What lines in the records include the string "criando"? Return each one.

>>>

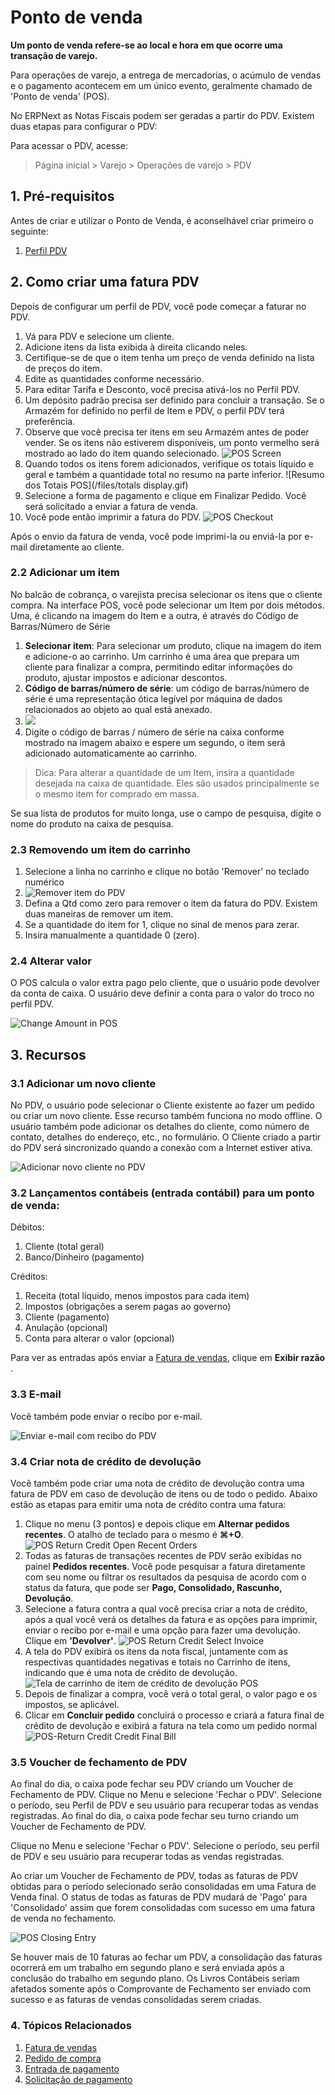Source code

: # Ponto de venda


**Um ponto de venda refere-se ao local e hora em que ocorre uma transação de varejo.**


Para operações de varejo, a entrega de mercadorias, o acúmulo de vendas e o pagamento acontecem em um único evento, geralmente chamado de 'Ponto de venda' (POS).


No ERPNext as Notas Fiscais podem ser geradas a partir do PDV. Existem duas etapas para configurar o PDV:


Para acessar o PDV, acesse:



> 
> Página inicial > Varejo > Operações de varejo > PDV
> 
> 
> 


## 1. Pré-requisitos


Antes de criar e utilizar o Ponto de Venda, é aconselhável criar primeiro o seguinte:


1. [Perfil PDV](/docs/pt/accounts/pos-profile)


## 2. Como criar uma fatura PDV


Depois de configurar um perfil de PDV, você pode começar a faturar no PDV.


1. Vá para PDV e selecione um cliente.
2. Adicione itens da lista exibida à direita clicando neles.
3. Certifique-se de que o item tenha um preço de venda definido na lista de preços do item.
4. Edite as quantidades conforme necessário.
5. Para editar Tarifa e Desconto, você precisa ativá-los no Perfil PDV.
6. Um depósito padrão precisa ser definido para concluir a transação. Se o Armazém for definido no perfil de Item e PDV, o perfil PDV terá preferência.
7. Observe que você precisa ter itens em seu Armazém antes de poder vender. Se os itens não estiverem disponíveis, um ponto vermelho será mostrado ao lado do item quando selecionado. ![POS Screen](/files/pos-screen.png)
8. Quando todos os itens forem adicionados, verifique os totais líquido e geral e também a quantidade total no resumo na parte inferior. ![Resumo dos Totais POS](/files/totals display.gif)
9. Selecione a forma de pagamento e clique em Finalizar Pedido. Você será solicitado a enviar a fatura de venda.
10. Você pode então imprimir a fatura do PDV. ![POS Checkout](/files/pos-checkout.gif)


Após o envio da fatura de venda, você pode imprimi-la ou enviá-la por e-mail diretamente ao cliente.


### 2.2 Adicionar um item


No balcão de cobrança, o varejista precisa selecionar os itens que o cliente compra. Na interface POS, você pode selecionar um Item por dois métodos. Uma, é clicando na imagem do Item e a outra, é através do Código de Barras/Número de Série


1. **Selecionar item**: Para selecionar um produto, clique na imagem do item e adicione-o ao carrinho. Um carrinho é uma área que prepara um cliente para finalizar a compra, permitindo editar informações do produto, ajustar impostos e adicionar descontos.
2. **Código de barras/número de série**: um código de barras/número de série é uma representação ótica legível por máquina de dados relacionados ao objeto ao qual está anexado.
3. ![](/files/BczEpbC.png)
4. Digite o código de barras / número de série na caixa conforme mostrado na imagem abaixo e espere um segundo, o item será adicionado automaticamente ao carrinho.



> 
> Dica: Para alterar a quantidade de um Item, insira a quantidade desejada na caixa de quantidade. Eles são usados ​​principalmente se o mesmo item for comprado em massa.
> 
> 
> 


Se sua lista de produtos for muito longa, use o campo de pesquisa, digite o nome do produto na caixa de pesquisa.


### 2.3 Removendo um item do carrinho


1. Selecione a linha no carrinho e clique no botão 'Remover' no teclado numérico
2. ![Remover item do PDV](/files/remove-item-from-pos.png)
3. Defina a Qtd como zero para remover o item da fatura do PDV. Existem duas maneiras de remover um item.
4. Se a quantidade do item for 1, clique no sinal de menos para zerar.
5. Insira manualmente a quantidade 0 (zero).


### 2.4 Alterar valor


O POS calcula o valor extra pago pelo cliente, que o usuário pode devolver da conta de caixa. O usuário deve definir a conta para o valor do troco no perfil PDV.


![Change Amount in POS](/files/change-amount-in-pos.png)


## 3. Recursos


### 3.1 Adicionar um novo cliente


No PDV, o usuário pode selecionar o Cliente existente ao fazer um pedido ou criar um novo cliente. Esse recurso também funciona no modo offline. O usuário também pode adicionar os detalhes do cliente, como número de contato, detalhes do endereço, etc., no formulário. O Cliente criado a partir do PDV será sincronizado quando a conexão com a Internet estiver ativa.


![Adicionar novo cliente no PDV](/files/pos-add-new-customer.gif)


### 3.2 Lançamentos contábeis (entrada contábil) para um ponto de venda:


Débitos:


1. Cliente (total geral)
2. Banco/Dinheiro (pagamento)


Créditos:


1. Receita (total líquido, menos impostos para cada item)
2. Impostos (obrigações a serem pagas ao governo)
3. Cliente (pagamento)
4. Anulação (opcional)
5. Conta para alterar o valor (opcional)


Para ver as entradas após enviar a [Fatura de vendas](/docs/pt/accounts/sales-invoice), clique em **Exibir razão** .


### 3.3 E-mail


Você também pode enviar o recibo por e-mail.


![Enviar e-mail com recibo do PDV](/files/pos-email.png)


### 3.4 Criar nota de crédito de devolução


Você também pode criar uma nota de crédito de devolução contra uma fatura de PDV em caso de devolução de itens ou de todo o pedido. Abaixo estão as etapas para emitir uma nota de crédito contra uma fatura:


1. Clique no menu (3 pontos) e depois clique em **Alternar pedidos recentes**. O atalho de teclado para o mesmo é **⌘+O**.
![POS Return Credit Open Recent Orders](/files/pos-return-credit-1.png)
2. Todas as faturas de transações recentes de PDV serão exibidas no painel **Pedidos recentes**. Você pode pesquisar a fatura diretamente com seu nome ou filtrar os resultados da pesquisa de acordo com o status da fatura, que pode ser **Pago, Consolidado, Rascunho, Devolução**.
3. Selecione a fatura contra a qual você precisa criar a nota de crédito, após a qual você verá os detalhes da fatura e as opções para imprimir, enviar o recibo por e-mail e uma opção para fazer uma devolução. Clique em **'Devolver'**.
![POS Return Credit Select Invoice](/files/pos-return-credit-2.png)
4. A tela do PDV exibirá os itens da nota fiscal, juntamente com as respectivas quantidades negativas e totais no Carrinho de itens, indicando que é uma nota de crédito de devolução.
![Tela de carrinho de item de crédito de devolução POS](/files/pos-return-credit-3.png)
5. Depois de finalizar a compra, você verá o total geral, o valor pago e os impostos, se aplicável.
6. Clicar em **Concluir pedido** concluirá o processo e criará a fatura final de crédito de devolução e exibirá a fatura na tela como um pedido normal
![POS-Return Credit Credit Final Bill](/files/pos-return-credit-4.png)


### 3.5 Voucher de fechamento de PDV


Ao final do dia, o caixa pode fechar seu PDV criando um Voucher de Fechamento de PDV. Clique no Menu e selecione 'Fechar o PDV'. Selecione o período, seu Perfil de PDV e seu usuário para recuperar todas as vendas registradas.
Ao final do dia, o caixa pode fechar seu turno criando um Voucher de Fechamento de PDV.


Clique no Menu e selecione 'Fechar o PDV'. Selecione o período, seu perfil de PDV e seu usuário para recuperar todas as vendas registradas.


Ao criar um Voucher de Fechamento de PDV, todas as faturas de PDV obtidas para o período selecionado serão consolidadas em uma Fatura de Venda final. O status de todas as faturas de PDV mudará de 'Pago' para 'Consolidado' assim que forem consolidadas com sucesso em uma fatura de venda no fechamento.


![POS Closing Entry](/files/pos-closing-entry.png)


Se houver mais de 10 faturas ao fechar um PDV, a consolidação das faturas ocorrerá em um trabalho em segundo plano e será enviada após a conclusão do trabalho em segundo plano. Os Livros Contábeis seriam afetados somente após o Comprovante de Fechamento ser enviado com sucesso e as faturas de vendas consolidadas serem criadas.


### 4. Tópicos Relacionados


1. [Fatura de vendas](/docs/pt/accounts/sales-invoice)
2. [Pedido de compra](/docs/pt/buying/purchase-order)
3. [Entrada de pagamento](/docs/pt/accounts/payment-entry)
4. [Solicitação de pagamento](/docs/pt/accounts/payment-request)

<<<
>>>

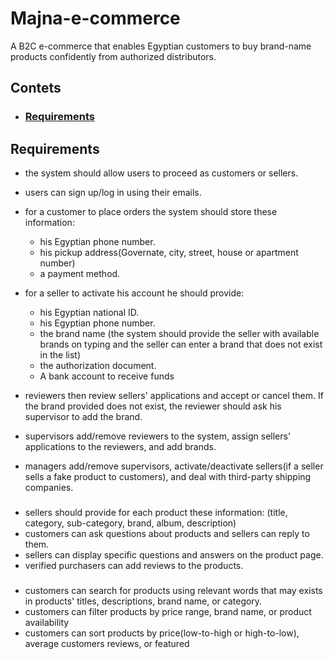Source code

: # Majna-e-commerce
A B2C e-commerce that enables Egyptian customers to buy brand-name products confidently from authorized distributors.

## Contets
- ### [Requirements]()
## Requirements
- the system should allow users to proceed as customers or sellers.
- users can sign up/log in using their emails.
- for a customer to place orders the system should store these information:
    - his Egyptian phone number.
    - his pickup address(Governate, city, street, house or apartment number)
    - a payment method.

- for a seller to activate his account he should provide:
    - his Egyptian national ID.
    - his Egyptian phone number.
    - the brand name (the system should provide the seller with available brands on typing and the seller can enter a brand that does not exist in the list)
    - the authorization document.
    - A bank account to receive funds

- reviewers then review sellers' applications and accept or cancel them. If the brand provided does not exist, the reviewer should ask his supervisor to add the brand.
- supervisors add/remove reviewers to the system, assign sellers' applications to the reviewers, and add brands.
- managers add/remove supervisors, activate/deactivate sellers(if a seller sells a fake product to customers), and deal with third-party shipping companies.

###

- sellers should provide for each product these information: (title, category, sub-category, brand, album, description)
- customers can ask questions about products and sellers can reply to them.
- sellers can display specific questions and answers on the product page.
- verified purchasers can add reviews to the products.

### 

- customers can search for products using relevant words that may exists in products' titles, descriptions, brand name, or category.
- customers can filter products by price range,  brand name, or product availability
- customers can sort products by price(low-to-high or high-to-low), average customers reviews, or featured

<<<
>>>

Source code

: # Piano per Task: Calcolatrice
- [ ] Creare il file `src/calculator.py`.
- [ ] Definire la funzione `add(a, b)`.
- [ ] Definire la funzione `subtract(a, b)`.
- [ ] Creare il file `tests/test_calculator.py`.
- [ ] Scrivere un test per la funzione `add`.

<<<

ANSWER FOR THE TASK.
Ao final do dia, o caixa pode fechar seu PDV criando um Voucher de Fechamento de PDV. Clique no Menu e selecione 'Fechar o PDV'. Selecione o período, seu Perfil de PDV e seu usuário para recuperar todas as vendas registradas.
Ao final do dia, o caixa pode fechar seu turno criando um Voucher de Fechamento de PDV.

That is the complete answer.